GIVEN INFORMATION:
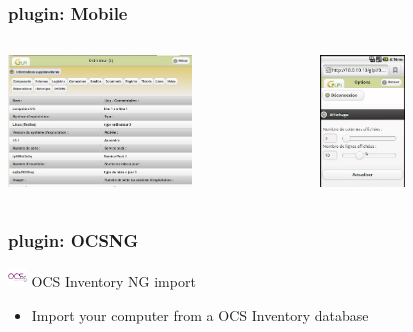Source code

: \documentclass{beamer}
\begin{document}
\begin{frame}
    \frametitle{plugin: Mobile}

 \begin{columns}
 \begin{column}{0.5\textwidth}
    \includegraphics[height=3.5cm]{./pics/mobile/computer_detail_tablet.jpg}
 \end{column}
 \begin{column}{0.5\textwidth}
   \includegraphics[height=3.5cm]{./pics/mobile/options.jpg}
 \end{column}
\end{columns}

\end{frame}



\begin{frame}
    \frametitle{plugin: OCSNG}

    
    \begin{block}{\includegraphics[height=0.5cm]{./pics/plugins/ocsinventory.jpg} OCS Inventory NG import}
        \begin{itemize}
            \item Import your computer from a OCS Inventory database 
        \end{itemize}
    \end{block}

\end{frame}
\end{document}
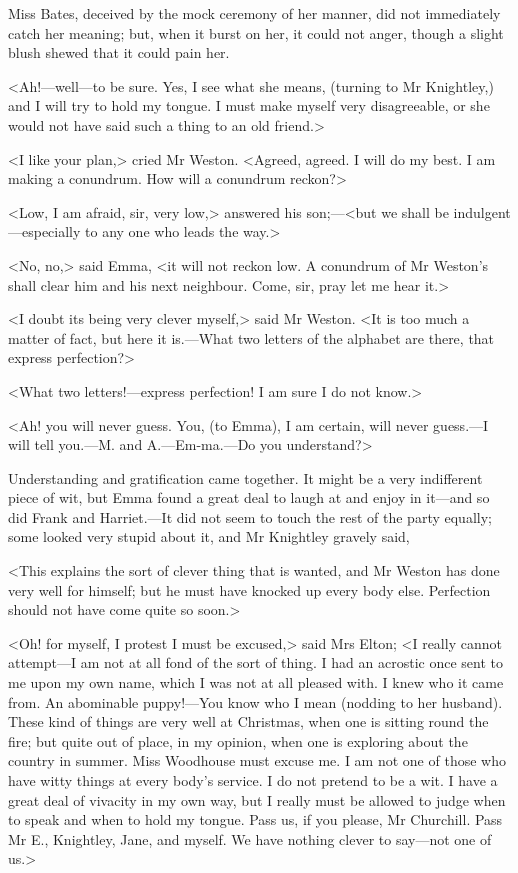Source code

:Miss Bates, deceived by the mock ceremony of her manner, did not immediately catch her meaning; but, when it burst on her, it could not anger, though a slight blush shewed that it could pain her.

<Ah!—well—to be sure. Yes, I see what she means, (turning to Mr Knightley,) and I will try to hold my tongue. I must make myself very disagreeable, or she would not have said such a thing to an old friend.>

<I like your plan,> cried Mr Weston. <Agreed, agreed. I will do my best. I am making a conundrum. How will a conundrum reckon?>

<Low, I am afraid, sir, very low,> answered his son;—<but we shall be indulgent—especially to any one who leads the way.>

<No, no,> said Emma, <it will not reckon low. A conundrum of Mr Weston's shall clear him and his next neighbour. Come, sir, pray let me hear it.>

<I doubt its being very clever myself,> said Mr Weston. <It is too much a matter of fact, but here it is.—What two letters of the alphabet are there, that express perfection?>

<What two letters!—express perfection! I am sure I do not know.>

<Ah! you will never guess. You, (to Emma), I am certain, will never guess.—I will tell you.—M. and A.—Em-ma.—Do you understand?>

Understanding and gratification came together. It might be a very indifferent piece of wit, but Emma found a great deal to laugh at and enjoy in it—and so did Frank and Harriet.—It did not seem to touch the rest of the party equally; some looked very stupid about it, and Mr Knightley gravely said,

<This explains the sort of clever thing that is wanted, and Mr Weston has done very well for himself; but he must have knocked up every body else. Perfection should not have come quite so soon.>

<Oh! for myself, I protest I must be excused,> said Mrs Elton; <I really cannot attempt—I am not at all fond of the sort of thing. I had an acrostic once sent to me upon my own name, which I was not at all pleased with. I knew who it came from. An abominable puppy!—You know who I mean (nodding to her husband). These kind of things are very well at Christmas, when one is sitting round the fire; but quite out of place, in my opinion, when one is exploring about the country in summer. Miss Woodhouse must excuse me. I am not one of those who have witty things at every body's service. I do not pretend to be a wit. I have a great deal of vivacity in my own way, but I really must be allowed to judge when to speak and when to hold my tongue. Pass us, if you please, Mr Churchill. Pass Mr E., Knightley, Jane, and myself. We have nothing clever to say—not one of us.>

EXERCISE DESCRIPTION:
Only lines of the data holding the word "includegraphics" go in the answer. Please copy each of them.

SOLUTION FOR THIS EXERCISE:
    \includegraphics[height=3.5cm]{./pics/mobile/computer_detail_tablet.jpg}
   \includegraphics[height=3.5cm]{./pics/mobile/options.jpg}
    \begin{block}{\includegraphics[height=0.5cm]{./pics/plugins/ocsinventory.jpg} OCS Inventory NG import}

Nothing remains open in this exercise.